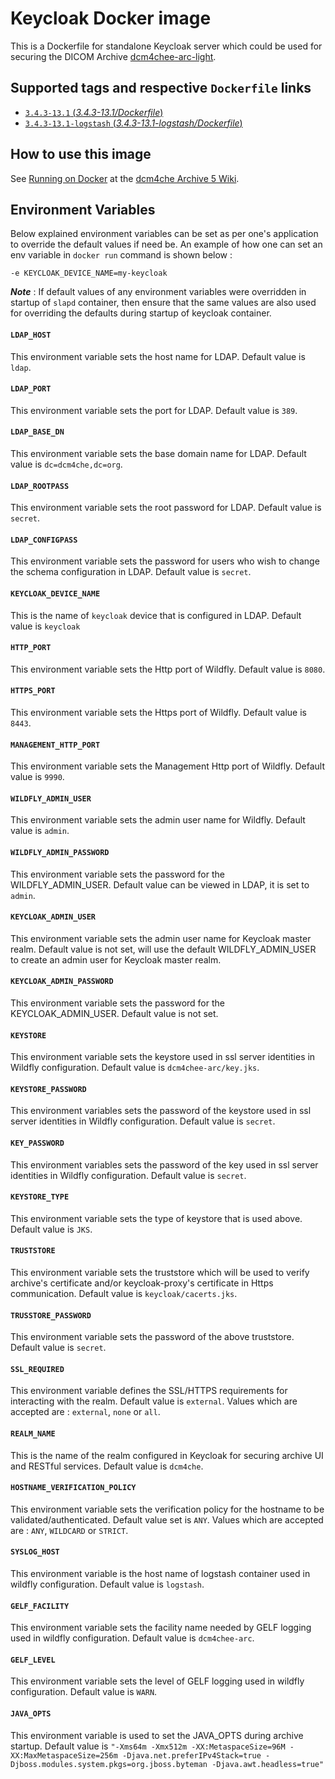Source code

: # Keycloak Docker image

This is a Dockerfile for standalone Keycloak server which could be used for securing the DICOM Archive [dcm4chee-arc-light](https://github.com/dcm4che/dcm4chee-arc-light/wiki).

## Supported tags and respective `Dockerfile` links

- [`3.4.3-13.1` (*3.4.3-13.1/Dockerfile*)](https://github.com/dcm4che-dockerfiles/keycloak/blob/master/Dockerfile)
- [`3.4.3-13.1-logstash` (*3.4.3-13.1-logstash/Dockerfile*)](https://github.com/dcm4che-dockerfiles/keycloak/blob/logstash/Dockerfile)

## How to use this image

See [Running on Docker](https://github.com/dcm4che/dcm4chee-arc-light/wiki/Running-on-Docker) at the
[dcm4che Archive 5 Wiki](https://github.com/dcm4che/dcm4chee-arc-light/wiki).

## Environment Variables 

Below explained environment variables can be set as per one's application to override the default values if need be.
An example of how one can set an env variable in `docker run` command is shown below :

    -e KEYCLOAK_DEVICE_NAME=my-keycloak

_**Note**_ : If default values of any environment variables were overridden in startup of `slapd` container, 
then ensure that the same values are also used for overriding the defaults during startup of keycloak container. 

#### `LDAP_HOST`

This environment variable sets the host name for LDAP. Default value is `ldap`.

#### `LDAP_PORT`

This environment variable sets the port for LDAP. Default value is `389`.

#### `LDAP_BASE_DN`

This environment variable sets the base domain name for LDAP. Default value is `dc=dcm4che,dc=org`.

#### `LDAP_ROOTPASS`

This environment variable sets the root password for LDAP. Default value is `secret`. 

#### `LDAP_CONFIGPASS`

This environment variable sets the password for users who wish to change the schema configuration in LDAP. 
Default value is `secret`. 

#### `KEYCLOAK_DEVICE_NAME`

This is the name of `keycloak` device that is configured in LDAP. Default value is `keycloak`

#### `HTTP_PORT`

This environment variable sets the Http port of Wildfly. Default value is `8080`.

#### `HTTPS_PORT`

This environment variable sets the Https port of Wildfly. Default value is `8443`.

#### `MANAGEMENT_HTTP_PORT`

This environment variable sets the Management Http port of Wildfly. Default value is `9990`.

#### `WILDFLY_ADMIN_USER`

This environment variable sets the admin user name for Wildfly. Default value is `admin`.

#### `WILDFLY_ADMIN_PASSWORD`

This environment variable sets the password for the WILDFLY_ADMIN_USER. Default value can be viewed in LDAP, it is set to `admin`.

#### `KEYCLOAK_ADMIN_USER`

This environment variable sets the admin user name for Keycloak master realm. Default value is not set, will use the default 
WILDFLY_ADMIN_USER to create an admin user for Keycloak master realm.

#### `KEYCLOAK_ADMIN_PASSWORD`

This environment variable sets the password for the KEYCLOAK_ADMIN_USER. Default value is not set.

#### `KEYSTORE`

This environment variable sets the keystore used in ssl server identities in Wildfly configuration. Default value is `dcm4chee-arc/key.jks`.

#### `KEYSTORE_PASSWORD`

This environment variables sets the password of the keystore used in ssl server identities in Wildfly configuration. Default value is `secret`.

#### `KEY_PASSWORD`

This environment variables sets the password of the key used in ssl server identities in Wildfly configuration. Default value is `secret`.

#### `KEYSTORE_TYPE`

This environment variable sets the type of keystore that is used above. Default value is `JKS`.

#### `TRUSTSTORE`

This environment variable sets the truststore which will be used to verify archive's certificate and/or keycloak-proxy's certificate 
in Https communication. Default value is `keycloak/cacerts.jks`.

#### `TRUSSTORE_PASSWORD`

This environment variable sets the password of the above truststore. Default value is `secret`.

#### `SSL_REQUIRED`

This environment variable defines the SSL/HTTPS requirements for interacting with the realm. Default value is `external`.
Values which are accepted are : `external`, `none` or `all`.

#### `REALM_NAME`

This is the name of the realm configured in Keycloak for securing archive UI and RESTful services. Default value is `dcm4che`. 

#### `HOSTNAME_VERIFICATION_POLICY`

This environment variable sets the verification policy for the hostname to be validated/authenticated. Default value set is `ANY`.
Values which are accepted are : `ANY`, `WILDCARD` or `STRICT`.

#### `SYSLOG_HOST`

This environment variable is the host name of logstash container used in wildfly configuration. Default value is `logstash`.

#### `GELF_FACILITY`

This environment variable sets the facility name needed by GELF logging used in wildfly configuration. Default value is `dcm4chee-arc`.

#### `GELF_LEVEL`

This environment variable sets the level of GELF logging used in wildfly configuration. Default value is `WARN`.

#### `JAVA_OPTS`

This environment variable is used to set the JAVA_OPTS during archive startup. Default value is 
`"-Xms64m -Xmx512m -XX:MetaspaceSize=96M -XX:MaxMetaspaceSize=256m -Djava.net.preferIPv4Stack=true -Djboss.modules.system.pkgs=org.jboss.byteman -Djava.awt.headless=true"`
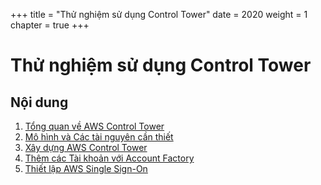 +++
title = "Thử nghiệm sử dụng Control Tower"
date = 2020
weight = 1
chapter = true
+++

# Thử nghiệm sử dụng Control Tower

## Nội dung

1. [Tổng quan về AWS Control Tower](1-overview/_index.vi.md)
2. [Mô hình và Các tài nguyên cần thiết](2-labdiagram-requirements/_index.vi.md)
3. [Xây dựng AWS Control Tower](3-create-aws-control-tower/_index.vi.md)
4. [Thêm các Tài khoản với Account Factory](4-add-account/_index.vi.md)
5. [Thiết lập AWS Single Sign-On](5-create-aws-single-sign-on/_index.vi.md)
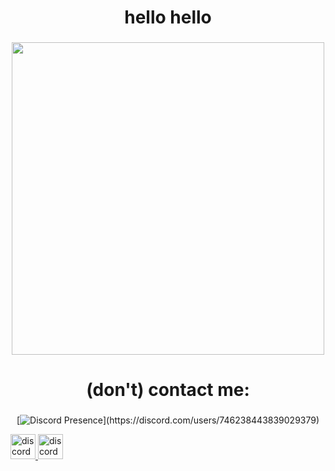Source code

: <h1 align="center">hello hello</h1>

###

<div align="center">
  <img height="500" src="https://i.imgur.com/7UsmuIW.jpeg"  />
</div>

###
<h1 align="center">(don't) contact me:</h1>

###
<div align="center">

[![Discord Presence](https://lanyard-profile-readme.vercel.app/api/746238443839029379?theme=light&bg=809ecf&animated=false&hideDiscrim=true&borderRadius=30px&idleMessage=Probably%20doing%20something%20else...)](https://discord.com/users/746238443839029379)

</div>

<p float="middle">
  <a href="https://anilist.co/user/YaaaayPeacePeace" target="_blank">
    <img src="https://i.imgur.com/bgeBE23.png" width="40" height="40" alt="discord logo"  />
  <a href="https://anilist.co/user/YaaaayPeacePeace" target="_blank">
    <img src="https://i.imgur.com/3YOzkaB.png" width="40" height="40" alt="discord logo"  />
  </a>
  </p>
</div>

What is needed: Drop the pictures; repeat each entry above exactly.

Answer to the problem:
Source code

: # Keycloak Docker image

This is a Dockerfile for standalone Keycloak server which could be used for securing the DICOM Archive [dcm4chee-arc-light](https://github.com/dcm4che/dcm4chee-arc-light/wiki).

## Supported tags and respective `Dockerfile` links

- [`3.4.3-13.1` (*3.4.3-13.1/Dockerfile*)](https://github.com/dcm4che-dockerfiles/keycloak/blob/master/Dockerfile)
- [`3.4.3-13.1-logstash` (*3.4.3-13.1-logstash/Dockerfile*)](https://github.com/dcm4che-dockerfiles/keycloak/blob/logstash/Dockerfile)

## How to use this image

See [Running on Docker](https://github.com/dcm4che/dcm4chee-arc-light/wiki/Running-on-Docker) at the
[dcm4che Archive 5 Wiki](https://github.com/dcm4che/dcm4chee-arc-light/wiki).

## Environment Variables 

Below explained environment variables can be set as per one's application to override the default values if need be.
An example of how one can set an env variable in `docker run` command is shown below :

    -e KEYCLOAK_DEVICE_NAME=my-keycloak

_**Note**_ : If default values of any environment variables were overridden in startup of `slapd` container, 
then ensure that the same values are also used for overriding the defaults during startup of keycloak container. 

#### `LDAP_HOST`

This environment variable sets the host name for LDAP. Default value is `ldap`.

#### `LDAP_PORT`

This environment variable sets the port for LDAP. Default value is `389`.

#### `LDAP_BASE_DN`

This environment variable sets the base domain name for LDAP. Default value is `dc=dcm4che,dc=org`.

#### `LDAP_ROOTPASS`

This environment variable sets the root password for LDAP. Default value is `secret`. 

#### `LDAP_CONFIGPASS`

This environment variable sets the password for users who wish to change the schema configuration in LDAP. 
Default value is `secret`. 

#### `KEYCLOAK_DEVICE_NAME`

This is the name of `keycloak` device that is configured in LDAP. Default value is `keycloak`

#### `HTTP_PORT`

This environment variable sets the Http port of Wildfly. Default value is `8080`.

#### `HTTPS_PORT`

This environment variable sets the Https port of Wildfly. Default value is `8443`.

#### `MANAGEMENT_HTTP_PORT`

This environment variable sets the Management Http port of Wildfly. Default value is `9990`.

#### `WILDFLY_ADMIN_USER`

This environment variable sets the admin user name for Wildfly. Default value is `admin`.

#### `WILDFLY_ADMIN_PASSWORD`

This environment variable sets the password for the WILDFLY_ADMIN_USER. Default value can be viewed in LDAP, it is set to `admin`.

#### `KEYCLOAK_ADMIN_USER`

This environment variable sets the admin user name for Keycloak master realm. Default value is not set, will use the default 
WILDFLY_ADMIN_USER to create an admin user for Keycloak master realm.

#### `KEYCLOAK_ADMIN_PASSWORD`

This environment variable sets the password for the KEYCLOAK_ADMIN_USER. Default value is not set.

#### `KEYSTORE`

This environment variable sets the keystore used in ssl server identities in Wildfly configuration. Default value is `dcm4chee-arc/key.jks`.

#### `KEYSTORE_PASSWORD`

This environment variables sets the password of the keystore used in ssl server identities in Wildfly configuration. Default value is `secret`.

#### `KEY_PASSWORD`

This environment variables sets the password of the key used in ssl server identities in Wildfly configuration. Default value is `secret`.

#### `KEYSTORE_TYPE`

This environment variable sets the type of keystore that is used above. Default value is `JKS`.

#### `TRUSTSTORE`

This environment variable sets the truststore which will be used to verify archive's certificate and/or keycloak-proxy's certificate 
in Https communication. Default value is `keycloak/cacerts.jks`.

#### `TRUSSTORE_PASSWORD`

This environment variable sets the password of the above truststore. Default value is `secret`.

#### `SSL_REQUIRED`

This environment variable defines the SSL/HTTPS requirements for interacting with the realm. Default value is `external`.
Values which are accepted are : `external`, `none` or `all`.

#### `REALM_NAME`

This is the name of the realm configured in Keycloak for securing archive UI and RESTful services. Default value is `dcm4che`. 

#### `HOSTNAME_VERIFICATION_POLICY`

This environment variable sets the verification policy for the hostname to be validated/authenticated. Default value set is `ANY`.
Values which are accepted are : `ANY`, `WILDCARD` or `STRICT`.

#### `SYSLOG_HOST`

This environment variable is the host name of logstash container used in wildfly configuration. Default value is `logstash`.

#### `GELF_FACILITY`

This environment variable sets the facility name needed by GELF logging used in wildfly configuration. Default value is `dcm4chee-arc`.

#### `GELF_LEVEL`

This environment variable sets the level of GELF logging used in wildfly configuration. Default value is `WARN`.

#### `JAVA_OPTS`

This environment variable is used to set the JAVA_OPTS during archive startup. Default value is 
`"-Xms64m -Xmx512m -XX:MetaspaceSize=96M -XX:MaxMetaspaceSize=256m -Djava.net.preferIPv4Stack=true -Djboss.modules.system.pkgs=org.jboss.byteman -Djava.awt.headless=true"`
 +++
title = "Thử nghiệm sử dụng Control Tower"
date = 2020
weight = 1
chapter = true
+++

# Thử nghiệm sử dụng Control Tower

## Nội dung

1. [Tổng quan về AWS Control Tower](1-overview/_index.vi.md)
2. [Mô hình và Các tài nguyên cần thiết](2-labdiagram-requirements/_index.vi.md)
3. [Xây dựng AWS Control Tower](3-create-aws-control-tower/_index.vi.md)
4. [Thêm các Tài khoản với Account Factory](4-add-account/_index.vi.md)
5. [Thiết lập AWS Single Sign-On](5-create-aws-single-sign-on/_index.vi.md)
Source code

: <h1 align="center">hello hello</h1>

###

<div align="center">
  <img height="500" src="https://i.imgur.com/7UsmuIW.jpeg"  />
</div>

###
<h1 align="center">(don't) contact me:</h1>

###
<div align="center">

[![Discord Presence](https://lanyard-profile-readme.vercel.app/api/746238443839029379?theme=light&bg=809ecf&animated=false&hideDiscrim=true&borderRadius=30px&idleMessage=Probably%20doing%20something%20else...)](https://discord.com/users/746238443839029379)

</div>

<p float="middle">
  <a href="https://anilist.co/user/YaaaayPeacePeace" target="_blank">
    <img src="https://i.imgur.com/bgeBE23.png" width="40" height="40" alt="discord logo"  />
  <a href="https://anilist.co/user/YaaaayPeacePeace" target="_blank">
    <img src="https://i.imgur.com/3YOzkaB.png" width="40" height="40" alt="discord logo"  />
  </a>
  </p>
</div>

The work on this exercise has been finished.